──────── Data listing

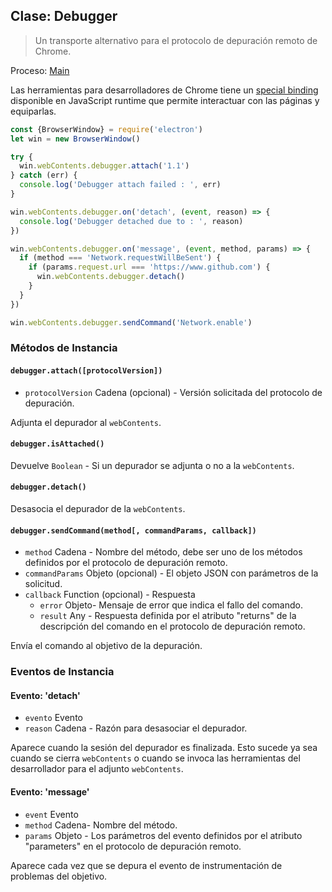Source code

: ## Clase: Debugger

> Un transporte alternativo para el protocolo de depuración remoto de Chrome.

Proceso: [Main](../glossary.md#main-process)

Las herramientas para desarrolladores de Chrome tiene un [special binding](https://developer.chrome.com/devtools/docs/debugger-protocol) disponible en JavaScript runtime que permite interactuar con las páginas y equiparlas.

```javascript
const {BrowserWindow} = require('electron')
let win = new BrowserWindow()

try {
  win.webContents.debugger.attach('1.1')
} catch (err) {
  console.log('Debugger attach failed : ', err)
}

win.webContents.debugger.on('detach', (event, reason) => {
  console.log('Debugger detached due to : ', reason)
})

win.webContents.debugger.on('message', (event, method, params) => {
  if (method === 'Network.requestWillBeSent') {
    if (params.request.url === 'https://www.github.com') {
      win.webContents.debugger.detach()
    }
  }
})

win.webContents.debugger.sendCommand('Network.enable')
```

### Métodos de Instancia

#### `debugger.attach([protocolVersion])`

* `protocolVersion` Cadena (opcional) - Versión solicitada del protocolo de depuración.

Adjunta el depurador al `webContents`.

#### `debugger.isAttached()`

Devuelve `Boolean` - Si un depurador se adjunta o no a la `webContents`.

#### `debugger.detach()`

Desasocia el depurador de la `webContents`.

#### `debugger.sendCommand(method[, commandParams, callback])`

* `method` Cadena - Nombre del método, debe ser uno de los métodos definidos por el protocolo de depuración remoto.
* `commandParams` Objeto (opcional) - El objeto JSON con parámetros de la solicitud.
* `callback` Function (opcional) - Respuesta 
  * `error` Objeto- Mensaje de error que indica el fallo del comando.
  * `result` Any - Respuesta definida por el atributo "returns" de la descripción del comando en el protocolo de depuración remoto.

Envía el comando al objetivo de la depuración.

### Eventos de Instancia

#### Evento: 'detach'

* `evento` Evento
* `reason` Cadena - Razón para desasociar el depurador.

Aparece cuando la sesión del depurador es finalizada. Esto sucede ya sea cuando se cierra `webContents` o cuando se invoca las herramientas del desarrollador para el adjunto `webContents`.

#### Evento: 'message'

* `event` Evento
* `method` Cadena- Nombre del método.
* `params` Objeto - Los parámetros del evento definidos por el atributo "parameters" en el protocolo de depuración remoto.

Aparece cada vez que se depura el evento de instrumentación de problemas del objetivo.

────────────────

▶ _Required work_
Only one thing is wanted here, an exact copy of the lines from the first line above through the line containing "Proceso: [Main](../glossary.md#main-process)", minus any picture.

▶ _Written answer_
Source code

: ## Clase: Debugger

> Un transporte alternativo para el protocolo de depuración remoto de Chrome.

Proceso: [Main](../glossary.md#main-process)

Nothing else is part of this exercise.